● **EXERCISE DESCRIPTION**
In the entries below, some lines contain "asignatura"; work out how many and answer with the figure only.

Source texts of formatted documents:

================

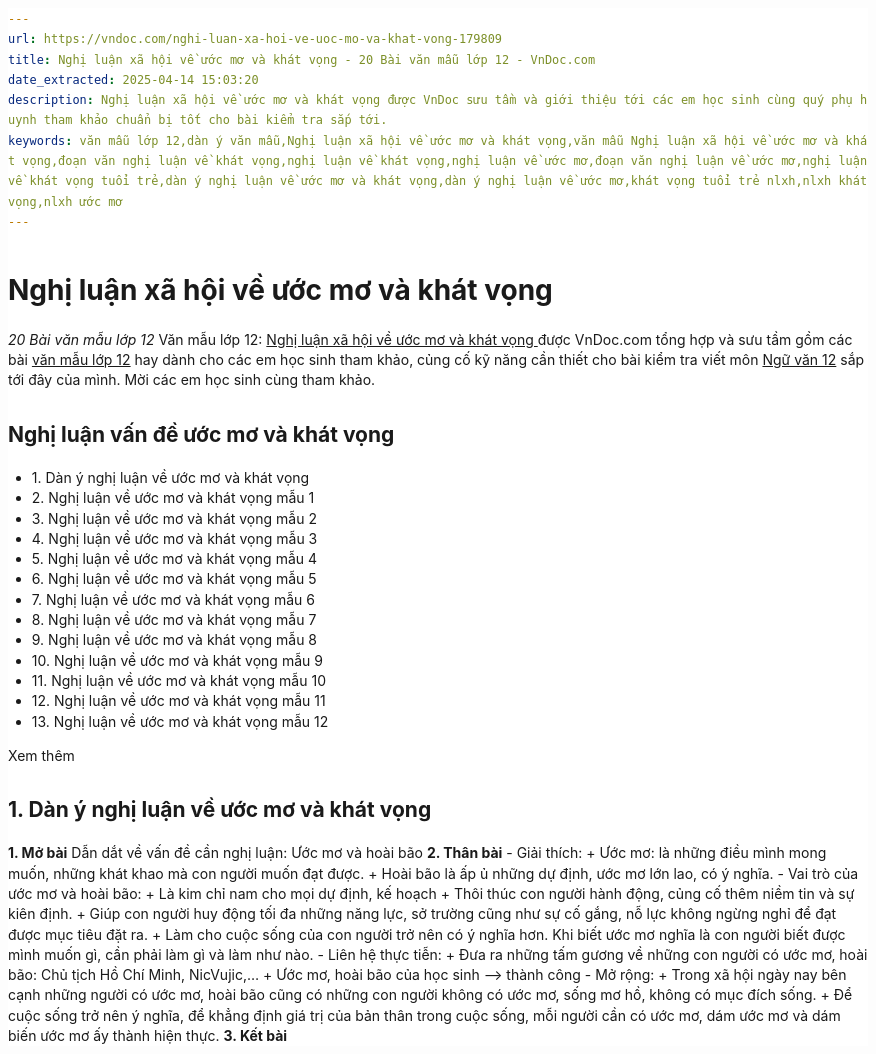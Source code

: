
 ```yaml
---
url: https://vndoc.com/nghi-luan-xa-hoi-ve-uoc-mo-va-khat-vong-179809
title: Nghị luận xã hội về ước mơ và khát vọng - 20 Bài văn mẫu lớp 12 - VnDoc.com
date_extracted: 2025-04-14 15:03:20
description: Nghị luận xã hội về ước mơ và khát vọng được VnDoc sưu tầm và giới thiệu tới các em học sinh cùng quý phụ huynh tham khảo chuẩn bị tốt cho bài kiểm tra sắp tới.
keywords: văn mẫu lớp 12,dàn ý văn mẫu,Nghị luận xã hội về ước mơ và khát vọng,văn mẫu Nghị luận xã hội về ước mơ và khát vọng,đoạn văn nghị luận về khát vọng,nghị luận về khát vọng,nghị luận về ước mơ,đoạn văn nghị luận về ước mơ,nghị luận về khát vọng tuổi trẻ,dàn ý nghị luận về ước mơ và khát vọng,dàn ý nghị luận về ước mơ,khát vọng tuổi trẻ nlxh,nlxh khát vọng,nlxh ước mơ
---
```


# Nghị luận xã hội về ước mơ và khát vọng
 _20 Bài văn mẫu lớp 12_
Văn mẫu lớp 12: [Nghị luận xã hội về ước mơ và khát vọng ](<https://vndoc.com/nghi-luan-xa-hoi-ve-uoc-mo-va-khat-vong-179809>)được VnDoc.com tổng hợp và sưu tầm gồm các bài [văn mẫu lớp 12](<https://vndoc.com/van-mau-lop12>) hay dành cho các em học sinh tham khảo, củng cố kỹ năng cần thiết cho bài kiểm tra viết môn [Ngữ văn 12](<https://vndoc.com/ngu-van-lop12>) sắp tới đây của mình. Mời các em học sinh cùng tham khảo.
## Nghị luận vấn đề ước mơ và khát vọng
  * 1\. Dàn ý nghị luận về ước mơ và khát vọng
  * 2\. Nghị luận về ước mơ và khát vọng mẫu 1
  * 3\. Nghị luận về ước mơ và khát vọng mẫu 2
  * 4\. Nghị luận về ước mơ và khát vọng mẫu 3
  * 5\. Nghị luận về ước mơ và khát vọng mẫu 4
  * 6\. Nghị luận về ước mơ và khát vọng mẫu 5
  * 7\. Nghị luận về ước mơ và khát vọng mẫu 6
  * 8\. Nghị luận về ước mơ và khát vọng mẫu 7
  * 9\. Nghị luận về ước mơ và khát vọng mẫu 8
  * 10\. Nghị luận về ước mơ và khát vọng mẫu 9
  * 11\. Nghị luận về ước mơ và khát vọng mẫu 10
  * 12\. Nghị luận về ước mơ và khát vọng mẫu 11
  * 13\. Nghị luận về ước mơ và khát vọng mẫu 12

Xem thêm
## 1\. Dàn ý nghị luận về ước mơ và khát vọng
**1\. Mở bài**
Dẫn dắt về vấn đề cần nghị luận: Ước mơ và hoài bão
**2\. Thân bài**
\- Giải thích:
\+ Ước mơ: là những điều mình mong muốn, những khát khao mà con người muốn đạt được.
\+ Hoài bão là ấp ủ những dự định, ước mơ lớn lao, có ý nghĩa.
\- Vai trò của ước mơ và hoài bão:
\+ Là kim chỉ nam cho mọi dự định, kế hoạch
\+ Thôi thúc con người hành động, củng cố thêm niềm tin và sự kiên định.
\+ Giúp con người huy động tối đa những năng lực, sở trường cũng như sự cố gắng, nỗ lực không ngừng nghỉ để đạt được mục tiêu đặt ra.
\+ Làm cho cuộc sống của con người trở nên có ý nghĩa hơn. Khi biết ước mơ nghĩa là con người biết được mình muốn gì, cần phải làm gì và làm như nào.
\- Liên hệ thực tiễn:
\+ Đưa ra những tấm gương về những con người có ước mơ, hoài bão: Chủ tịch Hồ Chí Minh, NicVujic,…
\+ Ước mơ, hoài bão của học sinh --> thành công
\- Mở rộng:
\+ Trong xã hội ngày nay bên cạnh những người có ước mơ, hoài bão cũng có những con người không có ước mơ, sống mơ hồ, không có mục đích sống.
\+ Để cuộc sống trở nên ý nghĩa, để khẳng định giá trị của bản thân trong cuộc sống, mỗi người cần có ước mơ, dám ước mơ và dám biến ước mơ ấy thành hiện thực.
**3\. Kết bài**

================

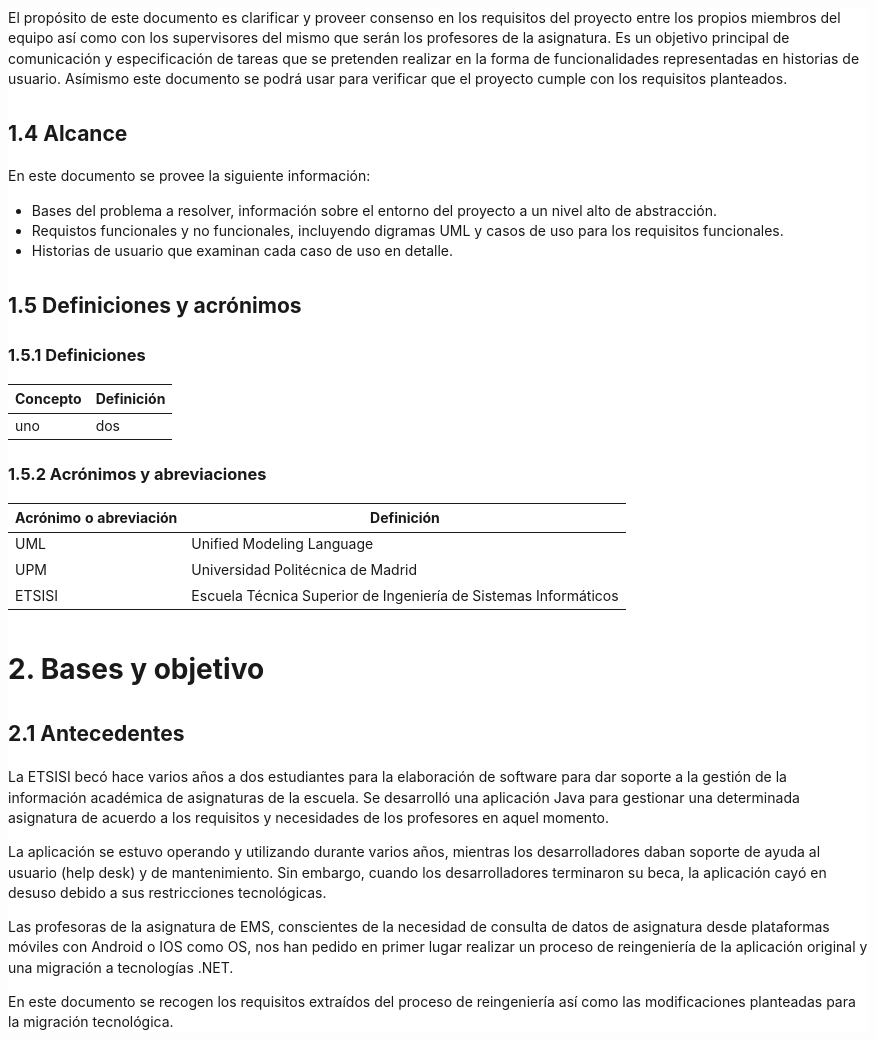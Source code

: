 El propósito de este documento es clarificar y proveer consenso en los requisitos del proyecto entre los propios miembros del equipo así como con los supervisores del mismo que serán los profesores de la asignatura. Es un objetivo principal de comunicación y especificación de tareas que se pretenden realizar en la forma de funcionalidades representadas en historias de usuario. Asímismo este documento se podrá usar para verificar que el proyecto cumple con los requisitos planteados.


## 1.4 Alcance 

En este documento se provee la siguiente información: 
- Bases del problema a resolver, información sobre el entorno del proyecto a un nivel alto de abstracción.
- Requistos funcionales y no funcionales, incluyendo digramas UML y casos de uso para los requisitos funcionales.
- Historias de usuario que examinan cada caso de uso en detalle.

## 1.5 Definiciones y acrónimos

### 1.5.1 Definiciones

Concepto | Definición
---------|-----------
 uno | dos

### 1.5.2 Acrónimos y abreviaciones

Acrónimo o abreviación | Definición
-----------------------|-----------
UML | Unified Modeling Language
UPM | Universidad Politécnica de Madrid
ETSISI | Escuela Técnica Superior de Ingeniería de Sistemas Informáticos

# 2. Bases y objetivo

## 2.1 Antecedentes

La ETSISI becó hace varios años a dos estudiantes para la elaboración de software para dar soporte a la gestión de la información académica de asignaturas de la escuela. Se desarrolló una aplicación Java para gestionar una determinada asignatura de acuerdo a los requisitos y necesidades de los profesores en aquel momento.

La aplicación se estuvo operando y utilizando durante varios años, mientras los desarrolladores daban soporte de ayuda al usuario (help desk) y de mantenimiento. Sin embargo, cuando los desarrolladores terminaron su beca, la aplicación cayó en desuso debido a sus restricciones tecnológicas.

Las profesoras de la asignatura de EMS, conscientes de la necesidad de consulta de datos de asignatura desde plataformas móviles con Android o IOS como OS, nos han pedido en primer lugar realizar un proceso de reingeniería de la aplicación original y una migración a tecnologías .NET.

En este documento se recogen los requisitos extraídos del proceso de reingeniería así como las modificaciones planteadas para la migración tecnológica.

================

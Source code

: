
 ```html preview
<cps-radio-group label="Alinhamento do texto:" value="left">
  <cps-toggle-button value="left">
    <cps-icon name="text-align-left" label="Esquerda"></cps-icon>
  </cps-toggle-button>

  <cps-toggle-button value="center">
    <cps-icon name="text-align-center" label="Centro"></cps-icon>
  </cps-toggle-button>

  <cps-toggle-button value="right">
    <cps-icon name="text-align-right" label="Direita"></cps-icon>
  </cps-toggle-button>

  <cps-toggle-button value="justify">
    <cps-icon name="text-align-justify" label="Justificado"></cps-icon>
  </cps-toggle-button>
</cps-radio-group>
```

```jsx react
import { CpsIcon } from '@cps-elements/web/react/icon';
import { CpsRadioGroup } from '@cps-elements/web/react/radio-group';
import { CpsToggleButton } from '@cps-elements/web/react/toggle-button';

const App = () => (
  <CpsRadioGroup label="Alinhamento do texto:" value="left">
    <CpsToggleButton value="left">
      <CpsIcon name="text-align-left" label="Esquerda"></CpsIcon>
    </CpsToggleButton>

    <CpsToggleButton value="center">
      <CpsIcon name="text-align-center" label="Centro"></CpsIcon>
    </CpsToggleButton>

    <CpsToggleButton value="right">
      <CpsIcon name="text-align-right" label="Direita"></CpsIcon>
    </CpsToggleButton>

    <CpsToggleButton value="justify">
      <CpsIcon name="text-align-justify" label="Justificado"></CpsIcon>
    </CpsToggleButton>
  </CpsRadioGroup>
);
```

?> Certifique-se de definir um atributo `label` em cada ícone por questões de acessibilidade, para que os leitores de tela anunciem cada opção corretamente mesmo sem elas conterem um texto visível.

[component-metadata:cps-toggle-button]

================

● **RESULT**
3